Journal of High Energy Physics ◽

10.1007/jhep12(2020)160 ◽

2020 ◽

Vol 2020 (12) ◽

Author(s):

Jiaju Zhang ◽

M.A. Rajabpour

Keyword(s):

Excited States ◽

Single Particle ◽

Renyi Entropy ◽

Rényi Entropy ◽

Large Momentum ◽

Particle State ◽

Two Dimensional ◽

Universal Form ◽

Conformal Field ◽

Harmonic Chain

Abstract We investigate the Rényi entropy of the excited states produced by the current and its derivatives in the two-dimensional free massless non-compact bosonic theory, which is a two-dimensional conformal field theory. We also study the subsystem Schatten distance between these states. The two-dimensional free massless non-compact bosonic theory is the continuum limit of the finite periodic gapless harmonic chains with the local interactions. We identify the excited states produced by current and its derivatives in the massless bosonic theory as the single-particle excited states in the gapless harmonic chain. We calculate analytically the second Rényi entropy and the second Schatten distance in the massless bosonic theory. We then use the wave functions of the excited states and calculate the second Rényi entropy and the second Schatten distance in the gapless limit of the harmonic chain, which match perfectly with the analytical results in the massless bosonic theory.

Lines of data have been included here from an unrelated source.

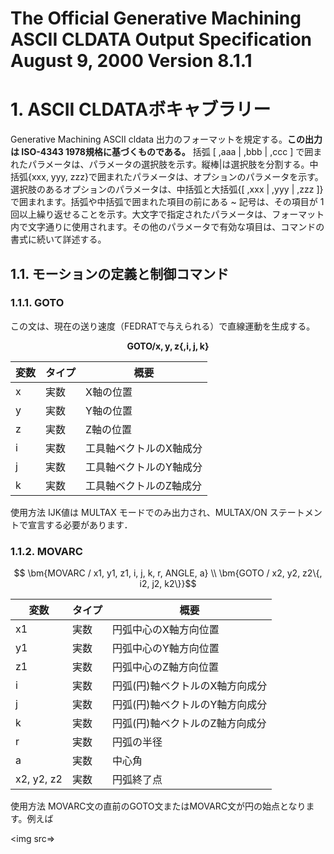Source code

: # The Official Generative Machining ASCII CLDATA Output Specification August 9, 2000 Version 8.1.1

# 1. ASCII CLDATAボキャブラリー

Generative Machining ASCII cldata 出力のフォーマットを規定する。**この出力は ISO-4343 1978規格に基づくものである。** 括弧 [ ,aaa | ,bbb | ,ccc ] で囲まれたパラメータは、パラメータの選択肢を示す。縦棒|は選択肢を分割する。中括弧{xxx, yyy, zzz}で囲まれたパラメータは、オプションのパラメータを示す。選択肢のあるオプションのパラメータは、中括弧と大括弧{[ ,xxx | ,yyy | ,zzz ]}で囲まれます。括弧や中括弧で囲まれた項目の前にある ~ 記号は、その項目が 1 回以上繰り返せることを示す。大文字で指定されたパラメータは、フォーマット内で文字通りに使用されます。その他のパラメータで有効な項目は、コマンドの書式に続いて詳述する。

## 1.1. モーションの定義と制御コマンド

### 1.1.1. GOTO

この文は、現在の送り速度（FEDRATで与えられる）で直線運動を生成する。

```math
  \bm{GOTO / x, y, z\{, i, j, k\}}
```

| 変数 | タイプ | 概要 |
| --- | --- | --- |
| x | 実数 | X軸の位置 |
| y | 実数 | Y軸の位置 |
| z | 実数 | Z軸の位置 |
| i | 実数 | 工具軸ベクトルのX軸成分 |
| j | 実数 | 工具軸ベクトルのY軸成分 |
| k | 実数 | 工具軸ベクトルのZ軸成分 |

使用方法
IJK値は MULTAX モードでのみ出力され、MULTAX/ON ステートメントで宣言する必要があります．

### 1.1.2. MOVARC

```math
  \bm{MOVARC / x1, y1, z1, i, j, k, r, ANGLE, a} \\
  \bm{GOTO / x2, y2, z2\{, i2, j2, k2\}}
```

| 変数 | タイプ | 概要 |
| --- | --- | --- |
| x1 | 実数 | 円弧中心のX軸方向位置 |
| y1 | 実数 | 円弧中心のY軸方向位置 |
| z1 | 実数 | 円弧中心のZ軸方向位置 |
| i | 実数 | 円弧(円)軸ベクトルのX軸方向成分 |
| j | 実数 | 円弧(円)軸ベクトルのY軸方向成分 |
| k | 実数 | 円弧(円)軸ベクトルのZ軸方向成分 |
| r | 実数 | 円弧の半径 |
| a | 実数 | 中心角 |
| x2, y2, z2 | 実数 | 円弧終了点 |

使用方法
MOVARC文の直前のGOTO文またはMOVARC文が円の始点となります。例えば

<img src=>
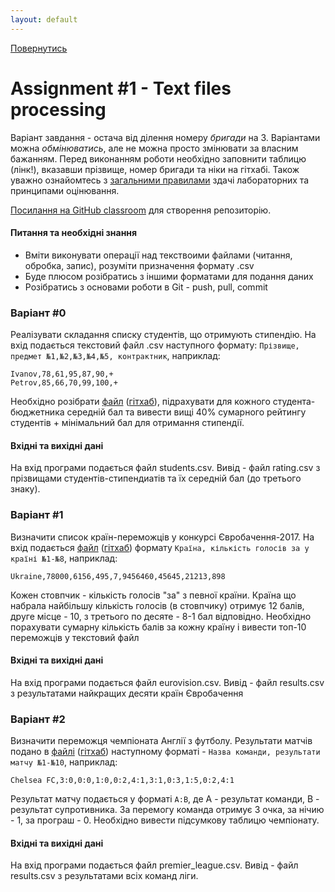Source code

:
 ```yaml
---
layout: default
---
```

[Повернутись](../index.md)
# [](#header-1)Assignment #1 - Text files processing

Варіант завдання - остача від ділення номеру _бригади_ на 3. Варіантами можна _обмінюватись_, 
але не можна просто змінювати за власним бажанням. Перед виконанням роботи необхідно заповнити таблицю (лінк!), вказавши прізвище, номер бригади та ніки на гітхабі. Також уважно ознайомтесь з [загальними правилами](../index.md) здачі лабораторних та принципами оцінювання. 

[Посилання на GitHub classroom](https://classroom.github.com/group-assignment-invitations/19f1653e95e6cd34383c7f42e43884a1) для створення репозиторію.

#### Питання та необхідні знання
* Вміти виконувати операції над текствоими файлами (читання, обробка, запис), розуміти призначення формату .csv 
* Буде плюсом розібратись з іншими форматами для подання даних
* Розібратись з основами роботи в Git - push, pull, commit

### [](#header-4)Варіант #0
Реалізувати складання списку студентів, що отримують стипендію. На вхід подається текстовий файл .csv наступного формату:
`Прізвище, предмет №1,№2,№3,№4,№5, контрактник`, наприклад:

```csv
Ivanov,78,61,95,87,90,+
Petrov,85,66,70,99,100,+
```

Необхідно розібрати [файл](students.csv) ([гітхаб](https://github.com/ProgramEngineeringKPI/Introduction-To-Programming/blob/master/labs_spring_2017/students.csv)), підрахувати для кожного студента-бюджетника середній бал та вивести вищі 40% сумарного рейтингу студентів + мінімальний бал для отримання стипендії. 

#### Вхідні та вихідні дані
На вхід програми подається файл students.csv. Вивід - файл rating.csv з прізвищами студентів-стипендиатів та їх середній бал (до третього знаку).


### [](#header-4)Варіант #1
Визначити список країн-переможців у конкурсі Євробачення-2017. На вхід подається [файл](eurovision.csv) ([гітхаб](https://github.com/ProgramEngineeringKPI/Introduction-To-Programming/blob/master/labs_spring_2017/eurovision.csv)) формату `Країна, кількість голосів за у країні №1-№8`, наприклад:
```csv
Ukraine,78000,6156,495,7,9456460,45645,21213,898
```
Кожен стовпчик - кількість голосів "за" з певної країни. Країна що набрала найбільшу кількість голосів (в стовпчику) отримує 12 балів, друге місце - 10, з третього по десяте - 8-1 бал відповідно. Необхідно порахувати сумарну кількість балів за кожну країну і вивести топ-10 переможців у текстовий файл 
 
#### Вхідні та вихідні дані
На вхід програми подається файл eurovision.csv. Вивід - файл results.csv з результатами найкращих десяти країн Євробачення

### [](#header-4)Варіант #2
Визначити переможця чемпіоната Англії з футболу. Результати матчів подано в [файлі](premier_league.csv) ([гітхаб](https://github.com/ProgramEngineeringKPI/Introduction-To-Programming/blob/master/labs_spring_2017/premier_league.csv)) наступному форматі - `Назва команди, результати матчу №1-№10`, наприклад:
```csv
Chelsea FC,3:0,0:0,1:0,0:2,4:1,3:1,0:3,1:5,0:2,4:1
```
Результат матчу подається у форматі `A:B`, де А - результат команди, В - результат супротивника. За перемогу команда отримує 3 очка, за нічию - 1, за програш - 0. Необхідно вивести підсумкову таблицю чемпіонату.

#### Вхідні та вихідні дані
На вхід програми подається файл premier_league.csv. Вивід - файл results.csv з результатами всіх команд ліги.
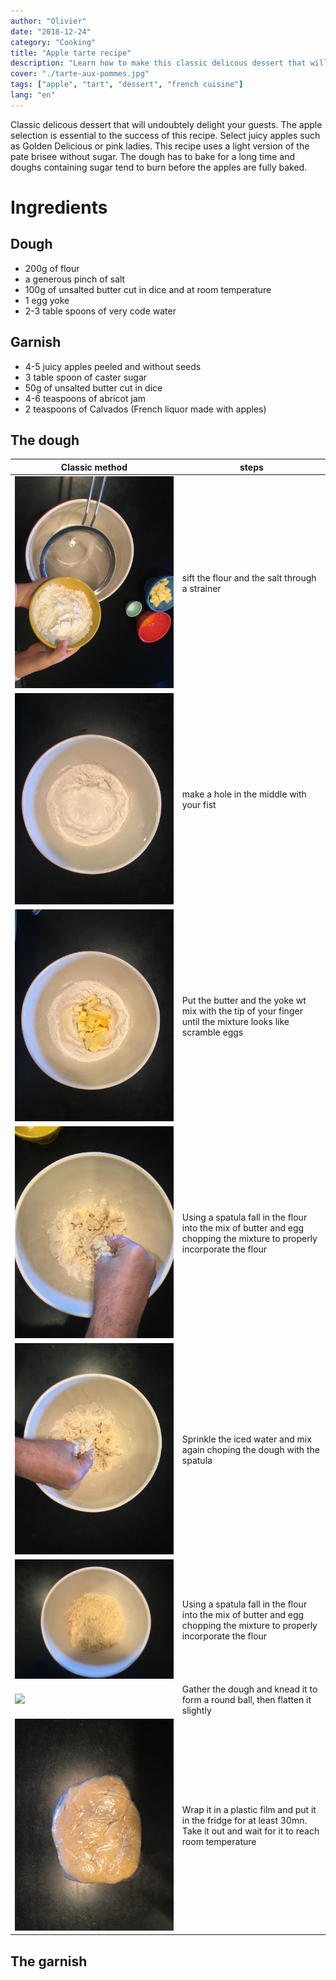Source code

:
 ```yaml
---
author: "Olivier"
date: "2018-12-24"
category: "Cooking"
title: "Apple tarte recipe"
description: "Learn how to make this classic delicous dessert that will undoubtely delight your guests"
cover: "./tarte-aux-pommes.jpg"
tags: ["apple", "tart", "dessert", "french cuisine"]
lang: "en"
---
```


Classic delicous dessert that will undoubtely delight your guests. The apple selection is essential to the success of this recipe. Select juicy apples such as Golden Delicious or pink ladies. This recipe uses a light version of the pate brisee without sugar. The dough has to bake for a long time and doughs containing sugar tend to burn before the apples are fully baked. 

# Ingredients

## Dough
- 200g of flour
- a generous pinch of salt
- 100g of unsalted butter cut in dice and at room temperature
- 1 egg yoke
- 2-3 table spoons of very code water

## Garnish
- 4-5 juicy apples peeled and without seeds
- 3 table spoon of caster sugar
- 50g of unsalted butter cut in dice
- 4-6 teaspoons of abricot jam
- 2 teaspoons of Calvados (French liquor made with apples)

## The dough

Classic method            | steps
--------------------------|-----
![](flour-drainer.jpg) | sift the flour and the salt through a strainer 
![](dough-making-1.jpg) | make a hole in the middle with your fist
![](dough-making-1b.jpg) | Put the butter and the yoke wt mix with the tip of your finger until the mixture looks like scramble eggs
![](dough-making-3.jpg) | Using a spatula fall in the flour into the mix of butter and egg chopping the mixture to properly incorporate the flour
![](dough-making-4.jpg) | Sprinkle the iced water and mix again choping the dough with the spatula
![](dough-making-5.jpg) | Using a spatula fall in the flour into the mix of butter and egg chopping the mixture to properly incorporate the flour
![](dough-making6.jpg) | Gather the dough and knead it to form a round ball, then flatten it slightly
![](dough-wrap.jpg) | Wrap it in a plastic film and put it in the fridge for at least 30mn. Take it out and wait for it to reach room temperature

## The garnish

We verify that in the large momentum limit the single-particle state Rényi entropy takes a universal form. We also show that in the limit of large momenta and large momentum difference the subsystem Schatten distance takes a universal form but it is replaced by a new corrected form when the momentum difference is small. Finally we also comment on the mutual Rényi entropy of two disjoint intervals in the excited states of the two-dimensional free non-compact bosonic theory.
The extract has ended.